A profile published on Sunday details the experiences and work of Jordyn Castor, a blind Apple engineer now developing technologies like VoiceOver with company's accessibility design and quality team.




Castor has been blind since birth, but growing up, was encouraged by adults to experiment with gadgets like computers in spite of the steeper learning curve, according to Mashhable. She received an iPad for her 17th birthday, and says she was impressed by the fact she could use it out of the box, unlike other electronics which can sometimes require expensive add-ons or software for people with disabilities.

She eventually went to Michigan State University, and was hired as an intern at Apple following a 2015 job fair in Minneapolis. That internship turned into her current full-time position.

Castor notes that she programs using a combination of alphabetic and Nemeth (mathematical) Braille, and actually prefers Braille when reading meeting agendas as well, since she can "see" the grammar, spelling, and punctuation.

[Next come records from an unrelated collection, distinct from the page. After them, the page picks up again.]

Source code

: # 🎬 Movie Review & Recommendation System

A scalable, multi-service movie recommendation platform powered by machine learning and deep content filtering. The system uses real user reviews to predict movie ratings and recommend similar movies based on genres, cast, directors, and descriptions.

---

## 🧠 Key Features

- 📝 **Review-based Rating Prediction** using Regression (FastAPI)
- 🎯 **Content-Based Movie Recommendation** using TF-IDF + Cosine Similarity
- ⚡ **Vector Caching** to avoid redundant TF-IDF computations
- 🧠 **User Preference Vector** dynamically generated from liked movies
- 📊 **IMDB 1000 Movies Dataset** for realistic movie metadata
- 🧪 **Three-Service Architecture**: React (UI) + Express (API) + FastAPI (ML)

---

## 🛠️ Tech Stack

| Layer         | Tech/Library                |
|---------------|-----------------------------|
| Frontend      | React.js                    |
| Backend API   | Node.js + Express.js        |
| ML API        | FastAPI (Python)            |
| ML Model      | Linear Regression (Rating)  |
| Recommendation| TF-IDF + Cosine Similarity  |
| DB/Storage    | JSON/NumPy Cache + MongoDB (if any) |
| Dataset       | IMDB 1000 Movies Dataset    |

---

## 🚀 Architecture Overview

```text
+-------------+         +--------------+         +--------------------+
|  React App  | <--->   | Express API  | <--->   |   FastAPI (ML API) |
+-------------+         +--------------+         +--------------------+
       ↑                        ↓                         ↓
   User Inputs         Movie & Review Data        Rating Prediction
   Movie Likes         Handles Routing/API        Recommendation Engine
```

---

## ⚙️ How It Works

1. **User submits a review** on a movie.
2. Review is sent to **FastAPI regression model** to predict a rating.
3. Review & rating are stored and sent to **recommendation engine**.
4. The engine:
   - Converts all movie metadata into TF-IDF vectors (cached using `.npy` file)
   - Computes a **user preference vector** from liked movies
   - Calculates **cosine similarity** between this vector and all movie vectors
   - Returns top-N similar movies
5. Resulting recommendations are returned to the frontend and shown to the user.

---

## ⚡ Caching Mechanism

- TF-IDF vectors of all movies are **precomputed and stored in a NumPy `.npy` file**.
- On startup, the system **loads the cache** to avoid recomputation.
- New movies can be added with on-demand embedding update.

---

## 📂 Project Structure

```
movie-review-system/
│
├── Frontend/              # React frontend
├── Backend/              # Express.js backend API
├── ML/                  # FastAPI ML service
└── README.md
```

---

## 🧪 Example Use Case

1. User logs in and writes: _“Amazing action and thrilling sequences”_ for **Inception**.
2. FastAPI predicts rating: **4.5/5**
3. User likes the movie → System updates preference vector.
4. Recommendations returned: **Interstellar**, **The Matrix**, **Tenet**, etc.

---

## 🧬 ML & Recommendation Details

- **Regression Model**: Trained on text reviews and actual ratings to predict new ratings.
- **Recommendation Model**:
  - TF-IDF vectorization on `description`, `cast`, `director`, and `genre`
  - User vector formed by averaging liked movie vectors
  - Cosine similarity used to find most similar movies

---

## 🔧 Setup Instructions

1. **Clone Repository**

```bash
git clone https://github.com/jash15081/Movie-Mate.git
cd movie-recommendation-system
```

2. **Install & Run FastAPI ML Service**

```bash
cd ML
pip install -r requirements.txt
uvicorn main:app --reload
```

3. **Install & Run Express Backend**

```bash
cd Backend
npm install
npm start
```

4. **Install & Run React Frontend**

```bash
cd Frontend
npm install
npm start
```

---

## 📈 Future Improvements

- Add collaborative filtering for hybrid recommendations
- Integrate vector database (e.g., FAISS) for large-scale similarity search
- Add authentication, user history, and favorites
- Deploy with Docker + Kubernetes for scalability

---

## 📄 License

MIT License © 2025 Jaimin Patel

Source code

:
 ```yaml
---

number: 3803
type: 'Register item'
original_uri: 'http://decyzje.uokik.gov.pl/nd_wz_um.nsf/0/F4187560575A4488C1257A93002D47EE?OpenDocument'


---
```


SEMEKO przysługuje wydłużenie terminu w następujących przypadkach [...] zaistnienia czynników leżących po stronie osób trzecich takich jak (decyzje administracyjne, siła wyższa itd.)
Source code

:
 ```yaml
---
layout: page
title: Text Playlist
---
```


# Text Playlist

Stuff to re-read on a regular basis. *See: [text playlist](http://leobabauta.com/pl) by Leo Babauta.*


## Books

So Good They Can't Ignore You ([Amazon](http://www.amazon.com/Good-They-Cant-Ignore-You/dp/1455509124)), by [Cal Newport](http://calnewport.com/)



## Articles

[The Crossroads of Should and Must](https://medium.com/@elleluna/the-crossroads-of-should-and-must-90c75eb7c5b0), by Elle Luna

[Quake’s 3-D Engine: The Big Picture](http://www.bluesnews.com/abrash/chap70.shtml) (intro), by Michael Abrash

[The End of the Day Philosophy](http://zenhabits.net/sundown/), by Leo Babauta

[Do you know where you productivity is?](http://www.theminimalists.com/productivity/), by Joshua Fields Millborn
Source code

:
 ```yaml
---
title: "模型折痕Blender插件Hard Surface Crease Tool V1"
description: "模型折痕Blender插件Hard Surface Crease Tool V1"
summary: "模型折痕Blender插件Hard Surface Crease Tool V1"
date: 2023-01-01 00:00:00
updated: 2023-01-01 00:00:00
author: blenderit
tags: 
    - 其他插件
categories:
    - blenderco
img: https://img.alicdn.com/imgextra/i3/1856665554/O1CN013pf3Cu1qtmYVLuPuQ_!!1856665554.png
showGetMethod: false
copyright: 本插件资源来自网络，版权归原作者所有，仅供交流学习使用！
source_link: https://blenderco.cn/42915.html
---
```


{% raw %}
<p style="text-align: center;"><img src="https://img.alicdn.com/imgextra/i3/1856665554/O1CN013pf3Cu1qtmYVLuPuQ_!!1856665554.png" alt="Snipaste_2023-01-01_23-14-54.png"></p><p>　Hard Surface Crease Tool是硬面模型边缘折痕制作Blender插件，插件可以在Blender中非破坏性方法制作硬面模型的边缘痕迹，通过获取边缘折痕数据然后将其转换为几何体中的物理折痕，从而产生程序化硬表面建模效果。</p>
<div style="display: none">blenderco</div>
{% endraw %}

Nevertheless she uses VoiceOver alone to navigate devices.

Some of her more recent work includes adding accessibility support for Swift Playgrounds, Apple's iPad-based code learning app.

Apple is planning to further improve accessibility features in OS updates due this fall. watchOS 3, for example, will be able to tell time through vibrations on an Apple Watch, and the arrival of Siri in macOS Sierra should expand Mac voice commands.